LCS Program - 2007 GAO Review
In March 2007 the Government Accountability Office reviewed 64 defense system programs, including the LCS. In the report it was noted that seven of the technologies under development were used in multiple applications or mission packages. Since these technologies were used on different platforms or environments, the program office chose to assess them in each setting separately, resulting in a total of 36 critical technologies, 22 of which were considered mature.
Delivery of the first mine warfare mission package would align with delivery of the first ship in June 2007. Of the 16 technologies used for mine warfare, only the Organic Airborne and Surface Influence Sweep system (OASIS), remains immature. Tests to demonstrate this technology in a relevant environment were scheduled for the first quarter of FY07. Five other technologies were close to full maturity, while 10 others were fully mature.

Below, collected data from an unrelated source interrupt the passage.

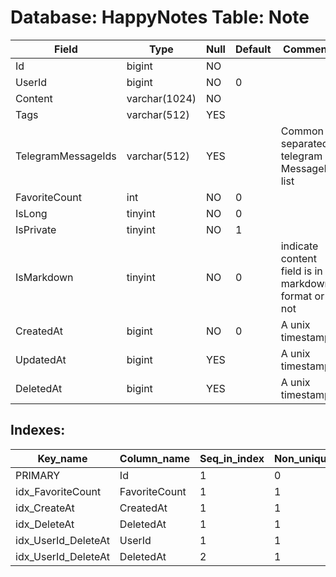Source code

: # Database: HappyNotes Table: Note

 Field              | Type          | Null | Default | Comment
--------------------|---------------|------|---------|-----------------------------------------------------
 Id                 | bigint        | NO   |         |
 UserId             | bigint        | NO   | 0       |
 Content            | varchar(1024) | NO   |         |
 Tags               | varchar(512)  | YES  |         |
 TelegramMessageIds | varchar(512)  | YES  |         | Common separated telegram MessageId list
 FavoriteCount      | int           | NO   | 0       |
 IsLong             | tinyint       | NO   | 0       |
 IsPrivate          | tinyint       | NO   | 1       |
 IsMarkdown         | tinyint       | NO   | 0       | indicate content field is in markdown format or not
 CreatedAt          | bigint        | NO   | 0       | A unix timestamp
 UpdatedAt          | bigint        | YES  |         | A unix timestamp
 DeletedAt          | bigint        | YES  |         | A unix timestamp

## Indexes: 

 Key_name            | Column_name   | Seq_in_index | Non_unique | Index_type | Visible
---------------------|---------------|--------------|------------|------------|---------
 PRIMARY             | Id            |            1 |          0 | BTREE      | YES
 idx_FavoriteCount   | FavoriteCount |            1 |          1 | BTREE      | YES
 idx_CreateAt        | CreatedAt     |            1 |          1 | BTREE      | YES
 idx_DeleteAt        | DeletedAt     |            1 |          1 | BTREE      | YES
 idx_UserId_DeleteAt | UserId        |            1 |          1 | BTREE      | YES
 idx_UserId_DeleteAt | DeletedAt     |            2 |          1 | BTREE      | YES
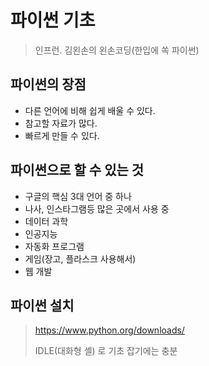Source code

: # 파이썬 기초

> 인프런. 김왼손의 왼손코딩(한입에 쏙 파이썬)

## 파이썬의 장점

- 다른 언어에 비해 쉽게 배울 수 있다.
- 참고할 자료가 많다.
- 빠르게 만들 수 있다.

## 파이썬으로 할 수 있는 것

- 구글의 핵심 3대 언어 중 하나
- 나사, 인스타그램등 많은 곳에서 사용 중
- 데이터 과학
- 인공지능
- 자동화 프로그램
- 게임(장고, 플라스크 사용해서)
- 웹 개발

## 파이썬 설치

> https://www.python.org/downloads/
>
> IDLE(대화형 셸) 로 기초 잡기에는 충분
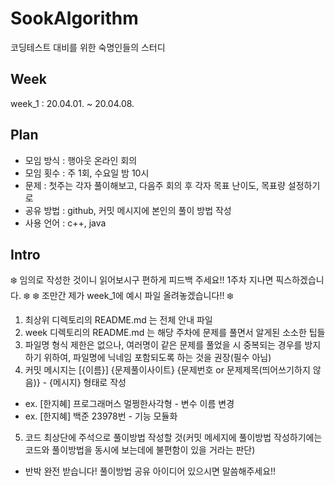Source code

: # SookAlgorithm
코딩테스트 대비를 위한 숙명인들의 스터디

## Week
week_1 : 20.04.01. ~ 20.04.08.

## Plan
- 모임 방식 : 행아웃 온라인 회의
- 모임 횟수 : 주 1회, 수요일 밤 10시
- 문제 : 첫주는 각자 풀이해보고, 다음주 회의 후 각자 목표 난이도, 목표량 설정하기로
- 공유 방법 : github, 커밋 메시지에 본인의 풀이 방법 작성
- 사용 언어 : c++, java

## Intro 
❄️ 임의로 작성한 것이니 읽어보시구 편하게 피드백 주세요!! 1주차 지나면 픽스하겠습니다. ❄️
❄️ 조만간 제가 week_1에 예시 파일 올려놓겠습니다!! ❄️
1. 최상위 디렉토리의 README.md 는 전체 안내 파일
2. week 디렉토리의 README.md 는 해당 주차에 문제를 풀면서 알게된 소소한 팁들
3. 파일명 형식 제한은 없으나, 여러명이 같은 문제를 풀었을 시 중복되는 경우를 방지하기 위하여, 파일명에 닉네임 포함되도록 하는 것을 권장(필수 아님)
4. 커밋 메시지는 [{이름}] {문제풀이사이트} {문제번호 or 문제제목(띄어쓰기하지 않음)} - {메시지} 형태로 작성 
- ex. [한지혜] 프로그래머스 멀쩡한사각형 - 변수 이름 변경
- ex. [한지혜] 백준 23978번 - 기능 모듈화
5. 코드 최상단에 주석으로 풀이방법 작성할 것(커밋 메세지에 풀이방법 작성하기에는 코드와 풀이방법을 동시에 보는데에 불편함이 있을 거라는 판단)
- 반박 완전 받습니다! 풀이방법 공유 아이디어 있으시면 말씀해주세요!!
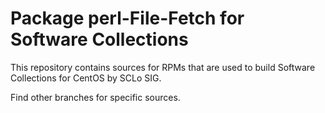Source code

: # Package perl-File-Fetch for Software Collections

This repository contains sources for RPMs that are used
to build Software Collections for CentOS by SCLo SIG.

Find other branches for specific sources.
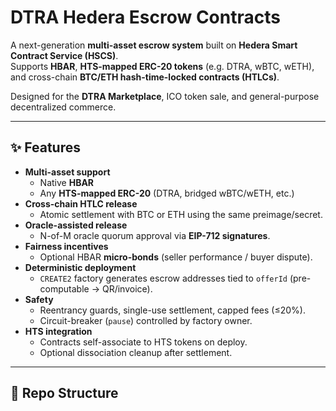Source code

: # DTRA Hedera Escrow Contracts

A next-generation **multi-asset escrow system** built on **Hedera Smart Contract Service (HSCS)**.  
Supports **HBAR**, **HTS-mapped ERC-20 tokens** (e.g. DTRA, wBTC, wETH), and cross-chain **BTC/ETH hash-time-locked contracts (HTLCs)**.  

Designed for the **DTRA Marketplace**, ICO token sale, and general-purpose decentralized commerce.

---

## ✨ Features

- **Multi-asset support**
  - Native **HBAR**
  - Any **HTS-mapped ERC-20** (DTRA, bridged wBTC/wETH, etc.)
- **Cross-chain HTLC release**
  - Atomic settlement with BTC or ETH using the same preimage/secret.
- **Oracle-assisted release**
  - N-of-M oracle quorum approval via **EIP-712 signatures**.
- **Fairness incentives**
  - Optional HBAR **micro-bonds** (seller performance / buyer dispute).
- **Deterministic deployment**
  - `CREATE2` factory generates escrow addresses tied to `offerId` (pre-computable → QR/invoice).
- **Safety**
  - Reentrancy guards, single-use settlement, capped fees (≤20%).
  - Circuit-breaker (`pause`) controlled by factory owner.
- **HTS integration**
  - Contracts self-associate to HTS tokens on deploy.
  - Optional dissociation cleanup after settlement.

---

## 📂 Repo Structure


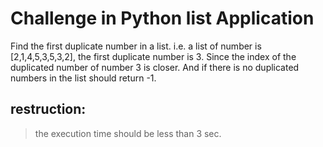 # Challenge in Python list Application
Find the first duplicate number in a list. i.e. a list of number is
[2,1,4,5,3,5,3,2], the first duplicate number is 3. Since the index of
the duplicated number of number 3 is closer. And if there is no
duplicated numbers in the list should return -1.

## restruction:
> the execution time should be less than 3 sec.

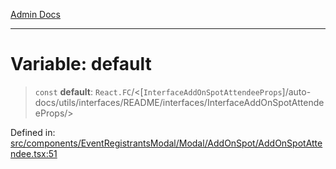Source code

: [Admin Docs](/)

***

# Variable: default

> `const` **default**: `React.FC`/<[`InterfaceAddOnSpotAttendeeProps`]/auto-docs/utils/interfaces/README/interfaces/InterfaceAddOnSpotAttendeeProps/>

Defined in: [src/components/EventRegistrantsModal/Modal/AddOnSpot/AddOnSpotAttendee.tsx:51](https://github.com/PalisadoesFoundation/talawa-admin/blob/main/src/components/EventRegistrantsModal/Modal/AddOnSpot/AddOnSpotAttendee.tsx#L51)
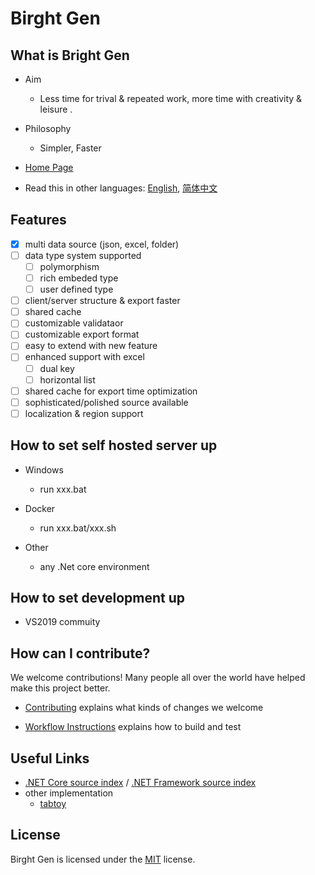 # Birght Gen

## What is Bright Gen

* Aim
  * Less time for trival & repeated work, more time with creativity & leisure .

* Philosophy
  * Simpler, Faster

* [Home Page](https://focus-creative-games.github.io/bright_gen/index.html)

* Read this in other languages: [English](README.en-us.md), [简体中文](README.md)


## Features
  * [x] multi data source (json, excel, folder)  
  * [ ] data type system supported  
    * [ ] polymorphism  
    * [ ] rich embeded type  
    * [ ] user defined type
  * [ ] client/server structure & export faster
  *   [ ] shared cache 
  * [ ] customizable validataor
  * [ ] customizable export format
  * [ ] easy to extend with new feature
  * [ ] enhanced support with excel
    * [ ] dual key
    * [ ] horizontal list
  * [ ] shared cache for export time optimization
  * [ ] sophisticated/polished source available
  * [ ] localization & region support

## How to set self hosted server up
* Windows
    * run xxx.bat

* Docker
    * run xxx.bat/xxx.sh

* Other
    * any .Net core environment

## How to set development up
* VS2019 commuity

## How can I contribute?

We welcome contributions! Many people all over the world have helped make this project better.

* [Contributing](CONTRIBUTING.md) explains what kinds of changes we welcome
- [Workflow Instructions](docs/workflow/README.md) explains how to build and test

## Useful Links

* [.NET Core source index](https://source.dot.net) / [.NET Framework source index](https://referencesource.microsoft.com)
* other implementation
    * [tabtoy](https://github.com/davyxu/tabtoy)

## License

Birght Gen is licensed under the [MIT](LICENSE.TXT) license.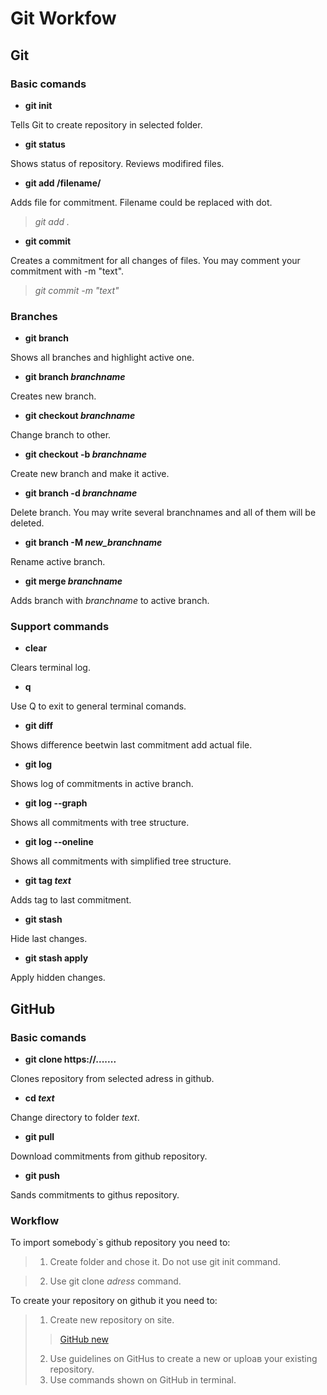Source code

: # Git Workfow

## Git

### Basic comands

* **git init**

Tells Git to create repository in selected folder.

* **git status**

Shows status of repository. Reviews modifired files.

* **git add /filename/**

Adds file for commitment. Filename could be replaced with dot.

 >*git add .*

* **git commit**

Creates a commitment for all changes of files. You may comment your commitment with -m "text".

>*git commit -m "text"*

### Branches

* **git branch**

Shows all branches and highlight active one.

* __git branch *branchname*__

Creates new branch.

* __git checkout *branchname*__

Change branch to other.

* __git checkout -b *branchname*__

Create new branch and make it active.

* __git branch -d *branchname*__

Delete branch. You may write several branchnames and all of them will be deleted.

* __git branch -M *new_branchname*__

Rename active branch.

* __git merge *branchname*__

Adds branch with *branchname* to active branch.

### Support commands

* **clear**

Clears terminal log.

* **q**

Use Q to exit to general terminal comands.

* **git diff**

Shows difference beetwin last commitment add actual file.

* **git log**

Shows log of commitments in active branch.

* **git log --graph**

Shows all commitments with tree structure.

* **git log --oneline**

Shows all commitments with simplified tree structure.

* __git tag *text*__

Adds tag to last commitment.

* **git stash**

Hide last changes.

* **git stash apply**

Apply hidden changes.

## GitHub

### Basic comands

* **git clone https://.......**

Clones repository from selected adress in github.

* __cd *text*__

Change directory to folder *text*.

* **git pull**

Download commitments from github repository.

* **git push**

Sands commitments to githus repository.

### Workflow

To import somebody`s github repository you need to:

>1. Create folder and chose it. Do not use git init command.

>2. Use git clone *adress* command.

To create your repository on github it you need to:

>1. Create new repository on site.
>>[GitHub new](https://github.com/new  "New repository creation")
>2.  Use guidelines on GitHus to create a new or uploaв your existing repository.
>3.  Use commands shown on GitHub in terminal.

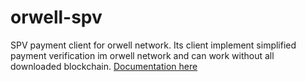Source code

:# orwell-spv
SPV payment client for orwell network. Its client implement simplified payment verification im orwell network and can work without all downloaded blockchain. [Documentation here](https://github.com/gettocat/orwell/blob/master/docs/spv_clients.md)
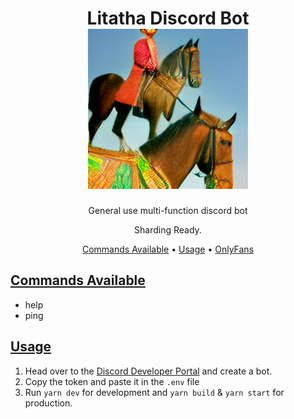 <h1 align="center">
Litatha Discord Bot
<br />
<a href="https://www.youtube.com/watch?v=dQw4w9WgXcQ">
<img src="./assets/images/prince.png" />
</a>
</h1>


<p align="center">General use multi-function discord bot</p>
<p align="center">Sharding Ready.</p>


<p align="center">
  <a href="#commands">Commands Available</a>
  •
  <a href="#usage">Usage</a>
  •
  <a href="https://www.youtube.com/watch?v=dQw4w9WgXcQ">OnlyFans</a>

</p>

## [Commands Available](#commands)
- help 
- ping

## [Usage](#usage)

1. Head over to the [Discord Developer Portal](https://discord.com/developers) and create a bot.
2. Copy the token and paste it in the `.env` file
3. Run `yarn dev` for development and `yarn build` & `yarn start` for production.
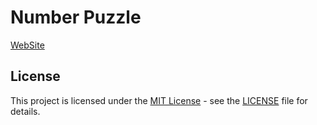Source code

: # Number Puzzle

[WebSite](https://np.next2d.app)

## License
This project is licensed under the [MIT License](https://opensource.org/licenses/MIT) - see the [LICENSE](LICENSE) file for details.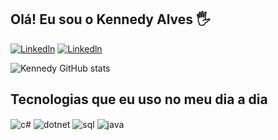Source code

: ## Olá! Eu sou o Kennedy Alves 🖐️

[![Linkedln](https://img.shields.io/badge/Gmail-D14836?style=for-the-badge&logo=gmail&logoColor=white)](mailto:alveskennedy.ti@gmail.com)
[![Linkedln](https://img.shields.io/badge/LinkedIn-0077B5?style=for-the-badge&logo=linkedin&logoColor=white)](https://www.linkedin.com/in/kennedyalvess/)

![Kennedy GitHub stats](https://github-readme-stats.vercel.app/api?username=kennedyAlvess&show_icons=true&theme=dracula&count_private=true)

## Tecnologias que eu uso no meu dia a dia

<div style="display: inline_block">
  <img align="center" alt="c#" src="https://img.shields.io/badge/C%23-239120?style=for-the-badge&logo=c-sharp&logoColor=white"/>
  <img align="center" alt="dotnet" src="https://img.shields.io/badge/.NET-5C2D91?style=for-the-badge&logo=.net&logoColor=white"/>
  <img align="center" alt="sql" src="https://img.shields.io/badge/Microsoft_SQL_Server-CC2927?style=for-the-badge&logo=microsoft-sql-server&logoColor=white" />
  <img align="center" alt="java" src="https://img.shields.io/badge/Java-ED8B00?style=for-the-badge&logo=openjdk&logoColor=white" />
</div><br/>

The first antisubmarine and surface warfare packages would align with delivery of the second LCS in FY08. Of the 13 technologies dedicated to antisubmarine warfare, 3 remain in development, including the advanced deployable system and two subsystems for the antisubmarine variant of the remote mine-hunting vehicle. While the program expected to demonstrate the two subsystems in a relevant environment in late FY07, plans to mature advanced deployable system were unclear. An additional 4 technologies were near full maturity, while the remaining 6 were fully mature. Of the 7 technologies dedicated to surface warfare, the non-line-of-sight missile system was the only one not fully mature. It was expected to be demonstrated in a relevant environment in mid-FY07. Between the previous GAO and March 2007 report, the unmanned surface vehicle was removed from the surface warfare mission, although it was still to used in other missions.
The majority of ship-specific technologies were considered mature or close to full maturity. The Lockheed Martin design, the first to enter production, had 9 of 10 technologies mature or close to full maturity, only a system used to launch and retrieve small boats was not mature. The General Dynamics design currently had all of its technologies mature or close to full maturity. The program has reduced the number of critical technologies monitored to conform with DoD's definition of a critical technology, a new or novel technology used to meet key requirements. Although not designated as critical, these technologies remained in the ships' design.
According to the GAO, costs for constructing Flight 0 ships had grown due to development of a formal cost estimate, incorporation of lessons learned in construction of the first ships, and the congressionally mandated addition of requirements for force protection and survivability.
In reponse to the GAO report, the Navy stated that the LCS modular open system architecture strategy decouples core seaframe design and construction from the phased delivery of focused mission package payloads. A robust risk management process tracks technologies under development to ensure they are matured and fulfill program requirements according to planned deployment timelines. The Navy continued to apply all available management tools to optimize unit cost and schedule through the challenges of first of class construction.